Por sus milagros y su palabra se convierten muchos. Envidiosos e irritados, los jefes de la sinagoga recurren al mismo procedimiento que usaron contra Jesús: acusarlo de blasfemo y eliminarlo. Esteban los enfrenta con un irrefutable discurso sobre la historia de la salvación y los acusa de haber asesinado a Jesús, centro de esta historia (Hech 7, 2-53).
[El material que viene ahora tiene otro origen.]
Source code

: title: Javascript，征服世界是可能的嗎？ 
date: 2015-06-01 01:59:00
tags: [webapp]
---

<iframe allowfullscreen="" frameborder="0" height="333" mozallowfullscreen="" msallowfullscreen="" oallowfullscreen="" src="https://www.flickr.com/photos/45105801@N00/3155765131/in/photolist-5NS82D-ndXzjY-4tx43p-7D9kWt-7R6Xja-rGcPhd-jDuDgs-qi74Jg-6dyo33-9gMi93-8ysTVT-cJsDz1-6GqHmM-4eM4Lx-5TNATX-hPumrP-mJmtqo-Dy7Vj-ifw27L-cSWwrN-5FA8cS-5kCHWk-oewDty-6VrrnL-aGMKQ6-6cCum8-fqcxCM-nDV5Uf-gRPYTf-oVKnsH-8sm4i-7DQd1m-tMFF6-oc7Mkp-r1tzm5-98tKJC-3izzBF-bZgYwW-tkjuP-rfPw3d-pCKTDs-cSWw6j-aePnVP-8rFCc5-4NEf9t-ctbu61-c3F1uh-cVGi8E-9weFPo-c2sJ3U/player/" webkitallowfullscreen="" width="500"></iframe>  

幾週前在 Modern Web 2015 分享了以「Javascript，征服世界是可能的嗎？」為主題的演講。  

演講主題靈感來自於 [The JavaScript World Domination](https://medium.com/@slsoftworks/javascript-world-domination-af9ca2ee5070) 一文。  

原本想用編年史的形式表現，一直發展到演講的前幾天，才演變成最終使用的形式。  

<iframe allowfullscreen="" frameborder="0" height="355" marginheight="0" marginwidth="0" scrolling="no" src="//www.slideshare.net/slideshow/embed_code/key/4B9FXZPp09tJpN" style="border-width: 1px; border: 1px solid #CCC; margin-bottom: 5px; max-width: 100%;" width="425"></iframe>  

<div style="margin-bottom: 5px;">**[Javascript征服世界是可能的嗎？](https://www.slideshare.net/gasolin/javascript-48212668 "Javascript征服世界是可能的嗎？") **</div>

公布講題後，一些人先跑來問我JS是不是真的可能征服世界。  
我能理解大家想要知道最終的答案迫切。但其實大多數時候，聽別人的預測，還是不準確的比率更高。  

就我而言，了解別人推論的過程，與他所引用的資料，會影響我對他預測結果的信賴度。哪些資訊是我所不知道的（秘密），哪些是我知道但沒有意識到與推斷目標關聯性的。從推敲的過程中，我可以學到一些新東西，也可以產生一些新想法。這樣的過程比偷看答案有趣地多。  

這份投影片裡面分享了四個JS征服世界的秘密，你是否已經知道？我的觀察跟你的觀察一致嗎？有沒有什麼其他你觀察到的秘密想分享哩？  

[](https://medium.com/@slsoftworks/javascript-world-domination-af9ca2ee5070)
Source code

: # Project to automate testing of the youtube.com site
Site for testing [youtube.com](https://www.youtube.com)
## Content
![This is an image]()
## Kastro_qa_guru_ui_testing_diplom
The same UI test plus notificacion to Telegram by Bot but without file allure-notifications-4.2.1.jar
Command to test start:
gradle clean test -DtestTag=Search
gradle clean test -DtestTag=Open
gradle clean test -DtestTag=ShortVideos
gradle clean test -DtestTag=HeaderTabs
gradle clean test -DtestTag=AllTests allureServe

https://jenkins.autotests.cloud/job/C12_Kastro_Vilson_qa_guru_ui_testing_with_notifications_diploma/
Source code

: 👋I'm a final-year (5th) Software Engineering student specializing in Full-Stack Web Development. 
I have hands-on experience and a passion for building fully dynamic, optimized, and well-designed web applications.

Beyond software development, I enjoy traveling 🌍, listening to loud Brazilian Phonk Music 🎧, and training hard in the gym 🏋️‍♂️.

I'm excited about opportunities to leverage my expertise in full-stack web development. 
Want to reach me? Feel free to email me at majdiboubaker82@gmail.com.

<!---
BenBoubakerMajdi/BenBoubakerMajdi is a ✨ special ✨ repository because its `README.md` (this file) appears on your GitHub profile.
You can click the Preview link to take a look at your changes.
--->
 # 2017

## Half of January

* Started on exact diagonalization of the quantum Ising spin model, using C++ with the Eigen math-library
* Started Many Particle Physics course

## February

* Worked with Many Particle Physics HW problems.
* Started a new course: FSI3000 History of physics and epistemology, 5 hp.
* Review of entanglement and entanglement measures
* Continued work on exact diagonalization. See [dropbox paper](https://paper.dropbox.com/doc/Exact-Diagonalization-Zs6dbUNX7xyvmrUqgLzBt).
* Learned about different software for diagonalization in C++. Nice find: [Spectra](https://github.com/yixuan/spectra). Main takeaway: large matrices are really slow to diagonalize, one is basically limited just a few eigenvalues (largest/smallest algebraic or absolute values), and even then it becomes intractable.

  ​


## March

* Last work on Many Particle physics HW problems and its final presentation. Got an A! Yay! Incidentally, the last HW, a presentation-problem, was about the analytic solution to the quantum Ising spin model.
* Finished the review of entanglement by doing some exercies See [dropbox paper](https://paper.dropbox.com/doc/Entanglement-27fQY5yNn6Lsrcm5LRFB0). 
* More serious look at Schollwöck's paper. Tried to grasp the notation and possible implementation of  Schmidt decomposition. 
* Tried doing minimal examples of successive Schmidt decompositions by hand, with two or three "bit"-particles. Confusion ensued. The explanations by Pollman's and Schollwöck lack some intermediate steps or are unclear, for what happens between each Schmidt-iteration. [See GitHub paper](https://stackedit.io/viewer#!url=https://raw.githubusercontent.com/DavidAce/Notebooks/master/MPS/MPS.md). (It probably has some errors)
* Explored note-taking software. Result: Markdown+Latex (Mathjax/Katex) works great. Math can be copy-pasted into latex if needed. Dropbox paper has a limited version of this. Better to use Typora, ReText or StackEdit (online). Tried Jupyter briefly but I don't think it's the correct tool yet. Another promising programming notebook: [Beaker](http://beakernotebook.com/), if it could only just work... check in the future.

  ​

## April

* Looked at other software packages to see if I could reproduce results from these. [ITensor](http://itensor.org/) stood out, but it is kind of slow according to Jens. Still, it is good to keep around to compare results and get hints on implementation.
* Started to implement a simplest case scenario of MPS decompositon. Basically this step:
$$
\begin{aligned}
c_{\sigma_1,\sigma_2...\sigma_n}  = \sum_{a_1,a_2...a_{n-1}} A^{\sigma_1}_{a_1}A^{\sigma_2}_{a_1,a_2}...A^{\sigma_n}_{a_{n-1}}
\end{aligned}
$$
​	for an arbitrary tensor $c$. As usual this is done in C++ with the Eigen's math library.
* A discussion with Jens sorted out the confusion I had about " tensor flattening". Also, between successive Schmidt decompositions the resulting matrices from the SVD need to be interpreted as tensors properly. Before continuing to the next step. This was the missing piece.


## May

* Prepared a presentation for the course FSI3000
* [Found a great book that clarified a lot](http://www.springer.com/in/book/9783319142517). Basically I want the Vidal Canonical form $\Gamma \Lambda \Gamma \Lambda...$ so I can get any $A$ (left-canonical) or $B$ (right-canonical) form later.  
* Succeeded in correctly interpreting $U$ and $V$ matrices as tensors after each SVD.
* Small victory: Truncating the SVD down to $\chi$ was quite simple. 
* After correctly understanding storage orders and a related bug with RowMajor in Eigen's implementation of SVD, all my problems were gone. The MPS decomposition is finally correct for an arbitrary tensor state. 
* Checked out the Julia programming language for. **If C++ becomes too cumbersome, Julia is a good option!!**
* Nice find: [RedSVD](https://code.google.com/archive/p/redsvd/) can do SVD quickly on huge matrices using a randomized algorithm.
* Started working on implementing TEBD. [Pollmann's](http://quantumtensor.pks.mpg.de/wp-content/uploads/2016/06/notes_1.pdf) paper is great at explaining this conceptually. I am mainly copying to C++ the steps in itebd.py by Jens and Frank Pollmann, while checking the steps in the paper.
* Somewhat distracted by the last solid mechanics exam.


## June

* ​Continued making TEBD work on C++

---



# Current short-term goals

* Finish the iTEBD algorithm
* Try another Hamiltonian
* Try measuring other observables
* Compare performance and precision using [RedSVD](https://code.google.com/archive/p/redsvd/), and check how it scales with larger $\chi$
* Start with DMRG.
Su palabra irresistible solo pueden acallarla con la violencia: lo asesinan a pedradas. El martirio de Cristo se repite en el discípulo. Mas los jefes deben escuchar sus últimas palabras: “Veo los cielos abiertos y al Hijo del Hombre a la derecha de Dios”. “Señor Jesús, recibe mi espíritu”. Y también la oración por ellos, sus asesinos, como la de Jesús en la cruz: “Señor, no les tomes en cuenta este pecado”.
Fue una oración que no resultó estéril, pues uno de los presentes, Saulo, se convirtió en el gran apóstol de los paganos: san Pablo.